A recent high-profile decision in the Supreme Court has led to much discussion regarding sex as defined by the Equality Act, and gender. This has generated a lot of press coverage, including many statements and assertions that do not necessarily follow from this judgement. This particularly relates to the provision of toilet facilities.
In For Women Scotland Ltd v Scottish Ministers [2025] UKSC 16, the Supreme Court held that the definitions of “woman”, “man”, and “sex” in the Equality Act refer to biological sex. This means that the definition of “woman” in the Equality Act excludes trans women, including those who hold a gender recognition certificate. Trans people do however remain protected from discrimination under the protected characteristic of gender reassignment, or in relation to their biological sex (or perceived biological sex).
But what does this mean in practice? The first important point to note is that this judgement only affects the definitions in the Equality Act, and not those in other legislation.

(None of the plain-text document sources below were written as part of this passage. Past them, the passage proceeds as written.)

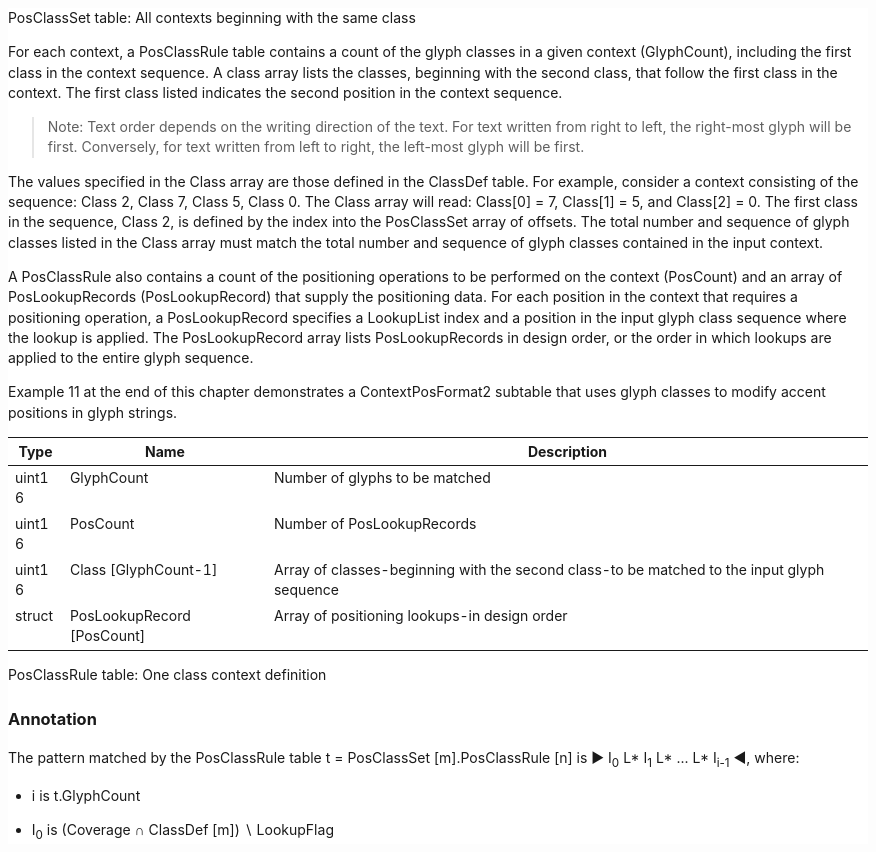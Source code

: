 PosClassSet table: All contexts beginning with the same class

For each context, a PosClassRule table contains a count of the glyph
classes in a given context (GlyphCount), including the first class in
the context sequence. A class array lists the classes, beginning with
the second class, that follow the first class in the context. The first
class listed indicates the second position in the context sequence.

> Note: Text order depends on the writing direction of the text. For
> text written from right to left, the right-most glyph will be first.
> Conversely, for text written from left to right, the left-most glyph
> will be first.

The values specified in the Class array are those defined in the
ClassDef table. For example, consider a context consisting of the
sequence: Class 2, Class 7, Class 5, Class 0. The Class array will read:
Class\[0\] = 7, Class\[1\] = 5, and Class\[2\] = 0. The first class in
the sequence, Class 2, is defined by the index into the PosClassSet
array of offsets. The total number and sequence of glyph classes listed
in the Class array must match the total number and sequence of glyph
classes contained in the input context.

A PosClassRule also contains a count of the positioning operations to be
performed on the context (PosCount) and an array of PosLookupRecords
(PosLookupRecord) that supply the positioning data. For each position in
the context that requires a positioning operation, a PosLookupRecord
specifies a LookupList index and a position in the input glyph class
sequence where the lookup is applied. The PosLookupRecord array lists
PosLookupRecords in design order, or the order in which lookups are
applied to the entire glyph sequence.

Example 11 at the end of this chapter demonstrates a ContextPosFormat2
subtable that uses glyph classes to modify accent positions in glyph
strings.

| Type   | Name                         | Description                                                                                |
| ------ | ---------------------------- | ------------------------------------------------------------------------------------------ |
| uint16 | GlyphCount                   | Number of glyphs to be matched                                                             |
| uint16 | PosCount                     | Number of PosLookupRecords                                                                 |
| uint16 | Class \[GlyphCount-1\]       | Array of classes-beginning with the second class-to be matched to the input glyph sequence |
| struct | PosLookupRecord \[PosCount\] | Array of positioning lookups-in design order                                               |

PosClassRule table: One class context definition

### Annotation

The pattern matched by the PosClassRule table t = PosClassSet
\[m\].PosClassRule \[n\] is ▶ I<sub>0</sub> L\* I<sub>1</sub> L\* ...
L\* I<sub>i-1</sub> ◀, where:

  - i is t.GlyphCount

  - I<sub>0</sub> is (Coverage ∩ ClassDef \[m\]) ∖ LookupFlag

The provision of toilets and changing facilities in the workplace is not contained in the Equality Act, but in the Workplace (Health, Safety and Welfare) Regulations (1992). Employers must provide toilets for all their staff, but there is no immediate legal requirement for workplaces to insist that trans staff or customers use the toilet that corresponds with the sex they were assigned at birth.
If employers wish to offer single-sex services based on sex recorded at birth, this could be justified if it is a “proportionate means of achieving a legitimate aim”. But if they decide to introduce a policy where trans people are not permitted to use the toilet that corresponds to their gender identity, they should consider the pitfalls.

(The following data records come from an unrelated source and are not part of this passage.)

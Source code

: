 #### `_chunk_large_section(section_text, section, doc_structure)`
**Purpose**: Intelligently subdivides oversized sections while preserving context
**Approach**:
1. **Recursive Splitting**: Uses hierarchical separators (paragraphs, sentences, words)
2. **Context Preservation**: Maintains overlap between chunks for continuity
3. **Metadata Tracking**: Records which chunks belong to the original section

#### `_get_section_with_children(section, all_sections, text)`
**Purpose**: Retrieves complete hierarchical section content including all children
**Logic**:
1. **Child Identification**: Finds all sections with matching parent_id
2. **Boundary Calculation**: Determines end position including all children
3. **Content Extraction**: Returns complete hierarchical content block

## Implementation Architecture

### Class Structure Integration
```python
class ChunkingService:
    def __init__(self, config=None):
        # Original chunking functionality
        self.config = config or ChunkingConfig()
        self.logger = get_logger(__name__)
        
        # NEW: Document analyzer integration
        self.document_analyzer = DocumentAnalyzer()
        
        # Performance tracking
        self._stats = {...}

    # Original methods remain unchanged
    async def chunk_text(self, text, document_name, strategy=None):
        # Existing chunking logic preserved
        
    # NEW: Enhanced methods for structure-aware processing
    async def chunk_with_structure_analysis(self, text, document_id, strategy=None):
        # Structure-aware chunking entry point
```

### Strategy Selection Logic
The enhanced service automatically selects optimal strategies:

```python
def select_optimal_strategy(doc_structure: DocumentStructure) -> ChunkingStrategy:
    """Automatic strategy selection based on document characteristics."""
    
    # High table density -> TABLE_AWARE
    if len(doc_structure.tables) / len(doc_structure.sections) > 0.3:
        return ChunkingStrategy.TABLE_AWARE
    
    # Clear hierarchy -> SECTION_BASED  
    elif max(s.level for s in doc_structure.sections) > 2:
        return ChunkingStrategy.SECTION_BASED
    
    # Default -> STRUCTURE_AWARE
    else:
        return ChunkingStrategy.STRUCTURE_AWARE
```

For example, if staff are asked to use the toilet that corresponds to their sex assigned at birth, an employee who is trans but is not “out” at work would “out” themselves. This could potentially be an infringement of that employee’s right to privacy under Article 8 of the Human Rights Act, and could leave the business open to legal challenge.
The Supreme Court judgement is clear that trans people remain protected from discrimination under the Equality Act due to their protected characteristic of gender reassignment. But this may at times intersect with the rights of other staff to express their belief that people cannot change their sex.

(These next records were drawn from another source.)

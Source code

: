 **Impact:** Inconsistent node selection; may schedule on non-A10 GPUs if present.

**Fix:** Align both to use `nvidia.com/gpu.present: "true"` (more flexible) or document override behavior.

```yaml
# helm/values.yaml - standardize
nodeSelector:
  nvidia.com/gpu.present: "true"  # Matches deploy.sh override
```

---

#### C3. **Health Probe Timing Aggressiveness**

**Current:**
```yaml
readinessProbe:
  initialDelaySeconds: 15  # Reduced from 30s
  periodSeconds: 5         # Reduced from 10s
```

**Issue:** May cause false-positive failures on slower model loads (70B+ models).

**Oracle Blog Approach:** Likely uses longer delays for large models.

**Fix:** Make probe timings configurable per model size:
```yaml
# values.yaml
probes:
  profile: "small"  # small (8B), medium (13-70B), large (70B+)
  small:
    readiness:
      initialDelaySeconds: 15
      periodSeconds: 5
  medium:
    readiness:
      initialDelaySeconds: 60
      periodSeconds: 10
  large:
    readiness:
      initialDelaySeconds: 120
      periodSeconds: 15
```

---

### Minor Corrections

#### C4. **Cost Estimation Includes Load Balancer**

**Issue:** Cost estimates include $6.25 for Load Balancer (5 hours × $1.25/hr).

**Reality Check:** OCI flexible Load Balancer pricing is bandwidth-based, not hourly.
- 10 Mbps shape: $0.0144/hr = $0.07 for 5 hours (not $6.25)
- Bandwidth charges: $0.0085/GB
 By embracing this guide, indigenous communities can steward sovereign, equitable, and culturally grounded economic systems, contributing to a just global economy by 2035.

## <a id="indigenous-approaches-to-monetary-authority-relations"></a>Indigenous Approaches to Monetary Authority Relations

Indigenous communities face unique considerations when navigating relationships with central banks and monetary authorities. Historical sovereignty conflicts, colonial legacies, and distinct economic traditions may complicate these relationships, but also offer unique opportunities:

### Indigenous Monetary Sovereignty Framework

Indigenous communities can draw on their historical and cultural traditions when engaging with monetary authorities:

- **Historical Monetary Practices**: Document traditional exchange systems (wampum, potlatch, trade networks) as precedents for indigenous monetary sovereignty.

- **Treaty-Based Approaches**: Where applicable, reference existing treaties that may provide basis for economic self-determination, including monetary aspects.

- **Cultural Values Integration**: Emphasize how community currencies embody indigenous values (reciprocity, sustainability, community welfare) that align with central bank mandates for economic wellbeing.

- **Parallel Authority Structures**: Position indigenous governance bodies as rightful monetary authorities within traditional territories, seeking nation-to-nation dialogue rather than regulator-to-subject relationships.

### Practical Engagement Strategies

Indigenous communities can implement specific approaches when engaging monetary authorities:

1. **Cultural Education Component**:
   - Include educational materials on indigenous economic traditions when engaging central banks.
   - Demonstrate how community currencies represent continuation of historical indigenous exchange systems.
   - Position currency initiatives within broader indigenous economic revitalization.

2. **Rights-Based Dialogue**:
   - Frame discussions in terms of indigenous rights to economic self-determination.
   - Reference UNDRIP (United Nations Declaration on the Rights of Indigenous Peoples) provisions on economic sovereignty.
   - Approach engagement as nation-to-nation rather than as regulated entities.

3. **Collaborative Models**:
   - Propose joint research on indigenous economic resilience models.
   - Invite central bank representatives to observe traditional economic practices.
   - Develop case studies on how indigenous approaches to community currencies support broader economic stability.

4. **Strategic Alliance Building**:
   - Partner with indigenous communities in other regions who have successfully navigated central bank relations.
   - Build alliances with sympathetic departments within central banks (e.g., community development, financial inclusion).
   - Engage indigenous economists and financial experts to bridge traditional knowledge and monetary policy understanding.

Holding gender-critical views, including the belief that people cannot change their sex, has been held to be a ‘protected belief’ under the Equality Act. However, employers must ensure that all their staff are protected. If a religious person believed that homosexuality is a sin, this belief would be protected under the Equality Act, but they would not be allowed to discriminate against or harass a gay colleague because of this belief. Similarly, someone with gender-critical views would not be allowed to discriminate against or harass a trans colleague because of those beliefs.
So where does this leave an employer who wants to be sure they are protecting everyone’s rights?
Employers should ensure that all of their employees are protected and feel safe at work. To balance the access to single-sex spaces for those who want them, against the right for trans people to access the space that reflects who they are and where is safe for them, unisex toilets are undoubtedly the safest option. This is provided that they are enclosed and protect everyone’s privacy. In fact, in the last few years unisex toilets have become very much in vogue, particularly in our clubs and nightclubs.
Employers and employees need to be clear on what this judgement means when it comes to their rights and responsibilities under the Equality Act (2010).